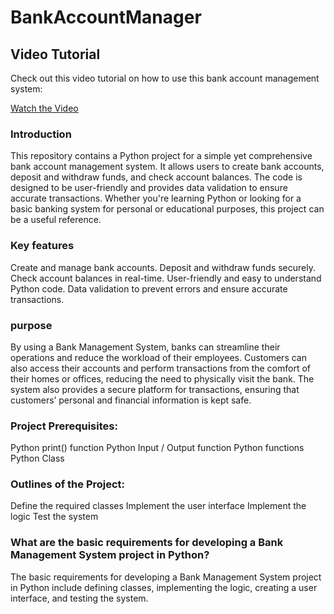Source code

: # BankAccountManager

## Video Tutorial

Check out this video tutorial on how to use this bank account management system:

[Watch the Video](https://drive.google.com/file/d/15tapoSZZ0VKTnQgiQ7CUHP3_isGlF6bI/view?usp=drive_link)

### Introduction
This repository contains a Python project for a simple yet comprehensive bank account management system. It allows users to create bank accounts, deposit and withdraw funds, and check account balances. The code is designed to be user-friendly and provides data validation to ensure accurate transactions. Whether you're learning Python or looking for a basic banking system for personal or educational purposes, this project can be a useful reference.

### Key features
Create and manage bank accounts.
Deposit and withdraw funds securely.
Check account balances in real-time.
User-friendly and easy to understand Python code.
Data validation to prevent errors and ensure accurate transactions.
### purpose
By using a Bank Management System, banks can streamline their operations and reduce the workload of their employees. Customers can also access their accounts and perform transactions from the comfort of their homes or offices, reducing the need to physically visit the bank. The system also provides a secure platform for transactions, ensuring that customers’ personal and financial information is kept safe.

### Project Prerequisites:
Python print() function Python Input / Output function Python functions Python Class

### Outlines of the Project:
Define the required classes Implement the user interface Implement the logic Test the system

### What are the basic requirements for developing a Bank Management System project in Python?
The basic requirements for developing a Bank Management System project in Python include defining classes, implementing the logic, creating a user interface, and testing the system.


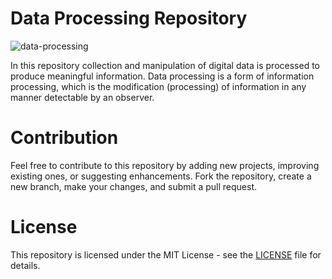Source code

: # Data Processing Repository

![data-processing](https://github.com/user-attachments/assets/4fd71ae8-8b0d-43c5-9945-b393c43d542b)

In this repository collection and manipulation of digital data is processed to produce meaningful information. Data processing is a form of information processing, which is the modification (processing) of information in any manner detectable by an observer.


# Contribution
Feel free to contribute to this repository by adding new projects, improving existing ones, or suggesting enhancements. Fork the repository, create a new branch, make your changes, and submit a pull request.

# License
This repository is licensed under the MIT License - see the [LICENSE](https://github.com/ai-hamedan/Data-Processing?tab=MIT-1-ov-file) file for details.
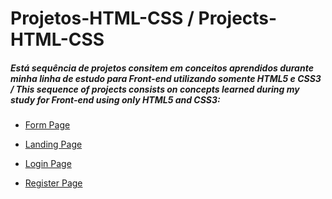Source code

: # Projetos-HTML-CSS / Projects-HTML-CSS

##### Está sequência de projetos consitem em conceitos aprendidos durante minha linha de estudo para Front-end utilizando somente HTML5 e CSS3 / This sequence of projects consists on concepts learned during my study for Front-end using only HTML5 and CSS3:

- <div>
   <a href="https://github.com/Vitorpignataro/Projetos-HTML-CSS/tree/master/FormPage">Form Page</a>
</div>

- <div>
   <a href="https://github.com/Vitorpignataro/Projetos-HTML-CSS/tree/master/LandingPage">Landing Page</a>
</div>  

- <div>
   <a href="https://github.com/Vitorpignataro/Projetos-HTML-CSS/tree/master/LoginPage">Login Page</a>
</div>  

- <div>
   <a href="https://github.com/Vitorpignataro/Projetos-HTML-CSS/tree/master/RegisterPage">Register Page</a>
</div>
○ ○ ○ ○
### WHAT YOU HAVE TO DO:
Repeat the material above word for word, please, apart from its images.

### ANSWER FOR THE TASK:
Source code

: # BankAccountManager

## Video Tutorial

Check out this video tutorial on how to use this bank account management system:

[Watch the Video](https://drive.google.com/file/d/15tapoSZZ0VKTnQgiQ7CUHP3_isGlF6bI/view?usp=drive_link)

### Introduction
This repository contains a Python project for a simple yet comprehensive bank account management system. It allows users to create bank accounts, deposit and withdraw funds, and check account balances. The code is designed to be user-friendly and provides data validation to ensure accurate transactions. Whether you're learning Python or looking for a basic banking system for personal or educational purposes, this project can be a useful reference.

### Key features
Create and manage bank accounts.
Deposit and withdraw funds securely.
Check account balances in real-time.
User-friendly and easy to understand Python code.
Data validation to prevent errors and ensure accurate transactions.
### purpose
By using a Bank Management System, banks can streamline their operations and reduce the workload of their employees. Customers can also access their accounts and perform transactions from the comfort of their homes or offices, reducing the need to physically visit the bank. The system also provides a secure platform for transactions, ensuring that customers’ personal and financial information is kept safe.

### Project Prerequisites:
Python print() function Python Input / Output function Python functions Python Class

### Outlines of the Project:
Define the required classes Implement the user interface Implement the logic Test the system

### What are the basic requirements for developing a Bank Management System project in Python?
The basic requirements for developing a Bank Management System project in Python include defining classes, implementing the logic, creating a user interface, and testing the system.


Source code

: # Data Processing Repository

![data-processing](https://github.com/user-attachments/assets/4fd71ae8-8b0d-43c5-9945-b393c43d542b)

In this repository collection and manipulation of digital data is processed to produce meaningful information. Data processing is a form of information processing, which is the modification (processing) of information in any manner detectable by an observer.


# Contribution
Feel free to contribute to this repository by adding new projects, improving existing ones, or suggesting enhancements. Fork the repository, create a new branch, make your changes, and submit a pull request.

# License
This repository is licensed under the MIT License - see the [LICENSE](https://github.com/ai-hamedan/Data-Processing?tab=MIT-1-ov-file) file for details.
Source code

: # Projetos-HTML-CSS / Projects-HTML-CSS

##### Está sequência de projetos consitem em conceitos aprendidos durante minha linha de estudo para Front-end utilizando somente HTML5 e CSS3 / This sequence of projects consists on concepts learned during my study for Front-end using only HTML5 and CSS3:

- <div>
   <a href="https://github.com/Vitorpignataro/Projetos-HTML-CSS/tree/master/FormPage">Form Page</a>
</div>

- <div>
   <a href="https://github.com/Vitorpignataro/Projetos-HTML-CSS/tree/master/LandingPage">Landing Page</a>
</div>  

- <div>
   <a href="https://github.com/Vitorpignataro/Projetos-HTML-CSS/tree/master/LoginPage">Login Page</a>
</div>  

- <div>
   <a href="https://github.com/Vitorpignataro/Projetos-HTML-CSS/tree/master/RegisterPage">Register Page</a>
</div>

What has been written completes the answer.